Today started out rainy – typical Irish weather. So…combine the depressing weather with depressing Irish history. Our first stop was the Skibbereen Heritage Center, which happens to be across the street from our hotel. There we had an expert in The Famine tell us about it in depth. I learned lots of new historical things, like: the famine hit the south and west of Ireland the hardest; the current day population of Ireland is still several million below what is was prior to the famine in the 1840s; there was food in Ireland but there were so many living at the bare subsistence level that when the crop failed they had no money to get food; so many died that the carts took the dead each day to a cemetery near here and dumped them into a mass pit grave, covering them with straw until that pit filled and a new one was dug. Like I said, depressing history. It’s easy to see why the Irish psyche is still affected by this event. At the end of the lecture, James and Kort played their song, “Leaving for Cobh”, with lyrics relating to this time. It was hard to keep the tears away.

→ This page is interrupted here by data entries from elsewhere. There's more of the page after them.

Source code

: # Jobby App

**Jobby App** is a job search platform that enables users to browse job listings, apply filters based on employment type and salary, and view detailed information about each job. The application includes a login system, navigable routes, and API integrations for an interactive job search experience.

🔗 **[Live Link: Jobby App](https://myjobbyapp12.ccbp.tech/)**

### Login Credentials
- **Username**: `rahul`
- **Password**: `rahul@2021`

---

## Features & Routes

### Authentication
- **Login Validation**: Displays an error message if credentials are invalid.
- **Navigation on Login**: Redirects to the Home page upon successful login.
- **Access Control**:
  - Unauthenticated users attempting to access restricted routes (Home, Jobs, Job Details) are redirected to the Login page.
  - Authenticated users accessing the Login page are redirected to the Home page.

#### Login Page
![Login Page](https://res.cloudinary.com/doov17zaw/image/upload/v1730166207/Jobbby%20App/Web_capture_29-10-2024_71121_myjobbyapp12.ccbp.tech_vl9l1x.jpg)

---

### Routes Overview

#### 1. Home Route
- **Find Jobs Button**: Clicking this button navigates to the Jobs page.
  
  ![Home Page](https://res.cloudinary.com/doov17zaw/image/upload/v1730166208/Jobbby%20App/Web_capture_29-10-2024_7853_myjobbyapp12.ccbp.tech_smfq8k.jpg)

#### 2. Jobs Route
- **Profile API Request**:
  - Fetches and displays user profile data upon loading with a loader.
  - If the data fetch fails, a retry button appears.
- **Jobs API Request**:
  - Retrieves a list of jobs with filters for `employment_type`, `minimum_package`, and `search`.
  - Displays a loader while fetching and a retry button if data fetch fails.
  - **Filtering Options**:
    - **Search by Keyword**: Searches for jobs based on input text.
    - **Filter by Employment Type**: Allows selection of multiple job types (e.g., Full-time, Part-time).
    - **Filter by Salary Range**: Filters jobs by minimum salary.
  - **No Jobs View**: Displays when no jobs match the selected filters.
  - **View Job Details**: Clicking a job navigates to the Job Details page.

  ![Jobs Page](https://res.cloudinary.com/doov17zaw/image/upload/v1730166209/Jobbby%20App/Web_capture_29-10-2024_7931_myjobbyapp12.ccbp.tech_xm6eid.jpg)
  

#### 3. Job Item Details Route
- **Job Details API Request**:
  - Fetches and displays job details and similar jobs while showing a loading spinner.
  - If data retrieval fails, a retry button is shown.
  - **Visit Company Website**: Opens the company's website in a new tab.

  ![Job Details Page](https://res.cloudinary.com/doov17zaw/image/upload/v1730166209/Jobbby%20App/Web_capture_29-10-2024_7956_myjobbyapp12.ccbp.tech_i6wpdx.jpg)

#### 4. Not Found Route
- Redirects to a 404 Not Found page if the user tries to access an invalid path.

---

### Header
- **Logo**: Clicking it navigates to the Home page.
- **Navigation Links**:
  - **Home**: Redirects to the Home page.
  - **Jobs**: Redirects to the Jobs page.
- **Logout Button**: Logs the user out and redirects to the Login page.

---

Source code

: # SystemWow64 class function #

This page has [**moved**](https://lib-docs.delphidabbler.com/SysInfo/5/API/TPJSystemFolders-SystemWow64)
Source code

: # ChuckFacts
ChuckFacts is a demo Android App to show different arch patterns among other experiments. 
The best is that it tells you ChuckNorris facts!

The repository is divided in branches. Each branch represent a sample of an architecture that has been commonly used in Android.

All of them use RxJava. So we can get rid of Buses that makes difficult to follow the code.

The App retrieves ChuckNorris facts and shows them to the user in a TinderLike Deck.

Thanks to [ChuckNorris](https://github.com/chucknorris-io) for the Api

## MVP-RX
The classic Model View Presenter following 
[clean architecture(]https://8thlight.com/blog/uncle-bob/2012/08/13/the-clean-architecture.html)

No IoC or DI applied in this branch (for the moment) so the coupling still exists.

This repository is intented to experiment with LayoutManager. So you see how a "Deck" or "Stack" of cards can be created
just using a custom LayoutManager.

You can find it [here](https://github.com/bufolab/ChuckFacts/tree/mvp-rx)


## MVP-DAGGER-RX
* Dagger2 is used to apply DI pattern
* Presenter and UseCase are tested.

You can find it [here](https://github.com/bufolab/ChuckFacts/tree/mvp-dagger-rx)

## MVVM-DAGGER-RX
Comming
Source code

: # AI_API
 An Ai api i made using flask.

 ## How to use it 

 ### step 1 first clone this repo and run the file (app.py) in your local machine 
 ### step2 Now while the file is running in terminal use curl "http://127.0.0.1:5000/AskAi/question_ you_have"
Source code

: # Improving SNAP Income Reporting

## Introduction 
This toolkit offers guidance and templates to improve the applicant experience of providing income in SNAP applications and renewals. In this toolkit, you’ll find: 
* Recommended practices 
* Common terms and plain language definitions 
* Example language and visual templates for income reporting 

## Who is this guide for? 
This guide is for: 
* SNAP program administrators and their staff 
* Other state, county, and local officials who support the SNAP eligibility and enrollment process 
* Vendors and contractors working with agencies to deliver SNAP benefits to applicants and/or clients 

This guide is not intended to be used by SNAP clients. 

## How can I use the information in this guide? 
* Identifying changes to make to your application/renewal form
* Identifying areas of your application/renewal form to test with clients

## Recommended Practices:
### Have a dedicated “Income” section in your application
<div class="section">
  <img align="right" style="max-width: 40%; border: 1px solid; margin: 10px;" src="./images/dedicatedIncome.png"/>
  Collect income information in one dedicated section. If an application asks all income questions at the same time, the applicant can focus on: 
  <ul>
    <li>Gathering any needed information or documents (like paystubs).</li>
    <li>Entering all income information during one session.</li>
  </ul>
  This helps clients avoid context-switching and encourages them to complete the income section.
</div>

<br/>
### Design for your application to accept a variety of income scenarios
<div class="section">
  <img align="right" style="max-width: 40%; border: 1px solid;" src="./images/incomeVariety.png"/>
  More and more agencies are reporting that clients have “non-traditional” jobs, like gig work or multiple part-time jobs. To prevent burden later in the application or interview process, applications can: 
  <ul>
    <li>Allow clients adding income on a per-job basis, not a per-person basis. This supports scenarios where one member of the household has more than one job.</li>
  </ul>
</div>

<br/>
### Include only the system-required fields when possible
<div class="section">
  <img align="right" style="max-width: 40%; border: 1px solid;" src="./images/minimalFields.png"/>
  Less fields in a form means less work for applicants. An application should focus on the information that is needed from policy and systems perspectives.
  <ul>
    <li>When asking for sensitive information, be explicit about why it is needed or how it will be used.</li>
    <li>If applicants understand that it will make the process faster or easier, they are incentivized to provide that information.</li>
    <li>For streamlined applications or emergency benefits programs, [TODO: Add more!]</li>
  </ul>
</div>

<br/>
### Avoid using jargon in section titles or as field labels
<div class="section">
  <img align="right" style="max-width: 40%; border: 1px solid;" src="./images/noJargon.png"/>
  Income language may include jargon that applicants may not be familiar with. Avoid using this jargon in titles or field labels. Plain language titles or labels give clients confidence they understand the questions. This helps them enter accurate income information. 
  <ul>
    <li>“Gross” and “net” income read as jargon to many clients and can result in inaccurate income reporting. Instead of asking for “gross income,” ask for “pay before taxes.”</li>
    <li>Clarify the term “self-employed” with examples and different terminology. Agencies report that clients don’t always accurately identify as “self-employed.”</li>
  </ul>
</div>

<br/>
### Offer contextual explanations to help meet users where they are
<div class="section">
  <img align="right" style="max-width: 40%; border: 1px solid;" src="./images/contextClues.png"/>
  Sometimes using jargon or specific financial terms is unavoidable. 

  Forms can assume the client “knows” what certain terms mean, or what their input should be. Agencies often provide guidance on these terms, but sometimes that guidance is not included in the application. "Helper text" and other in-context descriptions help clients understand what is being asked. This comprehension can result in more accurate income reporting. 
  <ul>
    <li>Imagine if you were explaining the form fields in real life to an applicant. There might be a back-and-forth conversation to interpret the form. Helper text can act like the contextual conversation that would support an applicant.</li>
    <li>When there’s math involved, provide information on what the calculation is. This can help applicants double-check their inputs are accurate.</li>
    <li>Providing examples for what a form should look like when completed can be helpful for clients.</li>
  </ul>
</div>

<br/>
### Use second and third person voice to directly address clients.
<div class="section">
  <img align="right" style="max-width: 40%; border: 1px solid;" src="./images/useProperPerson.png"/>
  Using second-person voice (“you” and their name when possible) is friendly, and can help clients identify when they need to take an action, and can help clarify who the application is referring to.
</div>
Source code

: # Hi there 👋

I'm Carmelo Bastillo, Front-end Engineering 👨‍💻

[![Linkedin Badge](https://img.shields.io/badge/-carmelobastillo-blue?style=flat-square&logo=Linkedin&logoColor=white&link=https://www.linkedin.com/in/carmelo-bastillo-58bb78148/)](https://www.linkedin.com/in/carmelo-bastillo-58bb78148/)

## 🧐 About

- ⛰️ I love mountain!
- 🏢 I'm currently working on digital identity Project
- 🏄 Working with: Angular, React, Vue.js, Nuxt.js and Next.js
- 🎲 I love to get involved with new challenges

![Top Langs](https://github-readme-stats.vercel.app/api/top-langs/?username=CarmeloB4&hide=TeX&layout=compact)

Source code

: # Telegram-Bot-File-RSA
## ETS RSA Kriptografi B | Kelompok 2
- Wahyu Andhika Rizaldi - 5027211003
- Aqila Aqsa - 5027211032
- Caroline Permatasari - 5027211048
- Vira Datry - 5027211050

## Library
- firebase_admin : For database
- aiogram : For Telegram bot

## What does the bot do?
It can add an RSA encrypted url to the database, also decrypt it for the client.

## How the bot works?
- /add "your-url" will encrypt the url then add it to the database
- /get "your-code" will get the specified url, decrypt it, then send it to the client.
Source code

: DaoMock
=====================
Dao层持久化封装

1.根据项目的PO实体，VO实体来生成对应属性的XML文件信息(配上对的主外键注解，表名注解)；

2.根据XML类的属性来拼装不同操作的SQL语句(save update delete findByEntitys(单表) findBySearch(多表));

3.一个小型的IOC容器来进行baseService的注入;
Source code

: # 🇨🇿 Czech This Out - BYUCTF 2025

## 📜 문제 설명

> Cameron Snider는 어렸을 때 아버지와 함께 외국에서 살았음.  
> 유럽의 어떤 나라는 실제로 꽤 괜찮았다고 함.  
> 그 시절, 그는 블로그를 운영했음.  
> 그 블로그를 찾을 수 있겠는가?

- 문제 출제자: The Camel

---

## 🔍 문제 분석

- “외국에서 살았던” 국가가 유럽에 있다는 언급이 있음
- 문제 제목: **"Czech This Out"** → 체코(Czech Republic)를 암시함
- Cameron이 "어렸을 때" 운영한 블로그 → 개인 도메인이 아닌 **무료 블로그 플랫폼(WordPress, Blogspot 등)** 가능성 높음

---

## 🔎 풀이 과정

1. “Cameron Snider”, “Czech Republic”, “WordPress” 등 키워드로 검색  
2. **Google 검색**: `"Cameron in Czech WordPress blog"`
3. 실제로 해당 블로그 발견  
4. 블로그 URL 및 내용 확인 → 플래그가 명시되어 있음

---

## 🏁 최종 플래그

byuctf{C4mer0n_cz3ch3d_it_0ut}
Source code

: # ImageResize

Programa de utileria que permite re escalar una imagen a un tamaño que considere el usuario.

The rain started to subside as we visited the cemetery from this time, then we had a scenic drive to the coast with lunch at a pub in a lovely little town called Glandor. After lunch we went 3km further to an ancient circle of standing stones and an ancient cooking pit? Perhaps a bath? No one knows the purpose. At any rate, I leaned on one of the standing stones but was not transported to a prior century.
Tonight- live music in the hotel bar!